Altra serata cinematografica per ENGAGE! E, dobbiamo dire che si è rivelata una visione sopra la media

Non male, non male.
E bravo lo staff di Peter Jackson! (quello de Il Signore degli anelli tanto per inderci): il neozelandese Peter è qui infatti in veste di produttore.
Siamo in Sudafrica... e se lo stato di Johannesburg si è liberato dell'haparteid bianco/nero, oggi ha a che fare con la segregazione razziale di un milione di alieni giunti sulla terra con un'immensa astronave che - per motivi più o meno sconosciuti - rimane in panne proprio sopra la capitale africana.
Gli alieni vengono "soccorsi" ma internati nel Distretto 9.
Solo che la convivenza non è facile: i gamberoni (così vengono negativamente chiamati gli alieni) non si integrano e addirittura si riducono a scambiare la loro tecnologia bellica (che funziona solo con una particolare reazione biologica con il loro corpo, ergo se non impugnano loro i fucili questi non sparano) per ricevere in cambio scatolette di mangiare per gatti di cui vanno ghiottissimi. E, inutile dire, i maggiori affari li fanno le bande di nigeriani senza scrupoli.

Il film , dopo 15 minuti di introduzione un po' noiosa, vede il protagonista, Wikus Van De Merwe a capo della MNU (Multi National United, una sorta di ONU rivisitata) che con maniera più o meno pacifiche tenta di "sfrattare" i gamberoni dal Distretto 9 per rinchiuderli nel Distretto 10 a 200 km dalla città. Ma Van De Merwe entra in contatto con un liquido alieno che ne modifica il DNA e, poco alla volta, si trasforma in un alieno.
Non senza essere prima tacciato dalla stessa MNU di aver fatto sesso con un alieno (e quindi contratto la mutazione genetica), essere catturato, torturato, fuggito e, alla fine, schieratosi dalla parte degli alieni per permettere alla nave madre di ripartire.

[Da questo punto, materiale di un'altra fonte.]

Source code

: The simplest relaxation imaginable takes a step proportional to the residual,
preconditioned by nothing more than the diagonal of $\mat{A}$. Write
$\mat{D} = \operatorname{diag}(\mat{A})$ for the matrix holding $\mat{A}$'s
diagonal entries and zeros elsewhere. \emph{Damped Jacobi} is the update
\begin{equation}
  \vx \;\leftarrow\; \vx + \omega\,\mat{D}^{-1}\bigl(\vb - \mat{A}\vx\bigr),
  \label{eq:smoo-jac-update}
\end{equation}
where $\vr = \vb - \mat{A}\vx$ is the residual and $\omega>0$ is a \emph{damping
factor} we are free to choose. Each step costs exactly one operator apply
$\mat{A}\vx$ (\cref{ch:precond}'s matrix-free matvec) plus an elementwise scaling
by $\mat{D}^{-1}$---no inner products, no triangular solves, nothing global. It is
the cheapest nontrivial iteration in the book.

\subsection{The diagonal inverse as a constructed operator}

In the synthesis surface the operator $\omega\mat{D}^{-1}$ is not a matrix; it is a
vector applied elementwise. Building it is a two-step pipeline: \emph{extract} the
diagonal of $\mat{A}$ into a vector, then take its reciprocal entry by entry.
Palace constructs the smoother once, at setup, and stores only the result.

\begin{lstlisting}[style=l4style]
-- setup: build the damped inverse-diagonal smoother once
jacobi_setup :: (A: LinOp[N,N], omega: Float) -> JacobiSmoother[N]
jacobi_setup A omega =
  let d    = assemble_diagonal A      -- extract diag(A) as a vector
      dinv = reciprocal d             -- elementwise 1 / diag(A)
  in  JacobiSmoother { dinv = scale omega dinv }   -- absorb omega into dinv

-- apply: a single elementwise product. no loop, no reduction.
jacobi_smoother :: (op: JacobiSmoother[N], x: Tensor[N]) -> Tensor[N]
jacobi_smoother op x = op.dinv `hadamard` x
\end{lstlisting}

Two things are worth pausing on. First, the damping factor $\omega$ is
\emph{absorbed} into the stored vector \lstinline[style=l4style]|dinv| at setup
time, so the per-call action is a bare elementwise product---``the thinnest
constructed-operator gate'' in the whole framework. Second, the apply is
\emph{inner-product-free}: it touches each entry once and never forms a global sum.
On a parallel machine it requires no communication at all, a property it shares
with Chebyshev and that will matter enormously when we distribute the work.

Il film scorre bene, salvo i primi 15 minuti che - con stampo documentaristico - risultano un po' noiosi. La storia ha dei buchi (ma che cacchio ci sono venuti a fare gli alieni sulla Terra? Ma che cacchio di intelligenza hanno che si riducono a vivere in baracche senza mostrare particolare intelligenza, salvo rari casi? Ma perchè il film finisce così?....).
Comunque originale e realizzato con effetti davvero notevoli. Nel complesso promosso a pieni voti.

Curiosità 1: Il sito ufficiale, D-9, è apparentemente gestito dalla Multi-National United, la stessa compagnia del film. All'accesso si hanno due possibili scelte, umana o non umana. C'è addirittura un numero "verde", per segnalare la presenza di "Non Umani"! Inoltre è stato aperto un fittizio blog, in cui tramite un avvocato si cerca di dare pari diritti ai "Non Umani", sostenendo che la Multi-National United opprime la loro razza.
Una mossa di marketing davvero originale!

Curiosità 2: mi chiedevo come l'avessero presa i nigeriani per come vengono dipinti nel film. Ecco cosa ho trovato su wikipedia:
"Dora Akunyili, ministro dell'informazione nigeriano, ha chiesto pubblicamente ai cinema di Abuja, la capitale dello Stato, di non proiettare la pellicola, e ha preteso scuse formali da parte di Sony; il film danneggerebbe l'immagine della Nigeria, mostrando la popolazione come criminale, con cannibali e prostitute, e gettando discredito all'ex presidente Olusegun Obasanjo, poiché nel film vi è un gangster chiamato in nome simile, Obesandjo."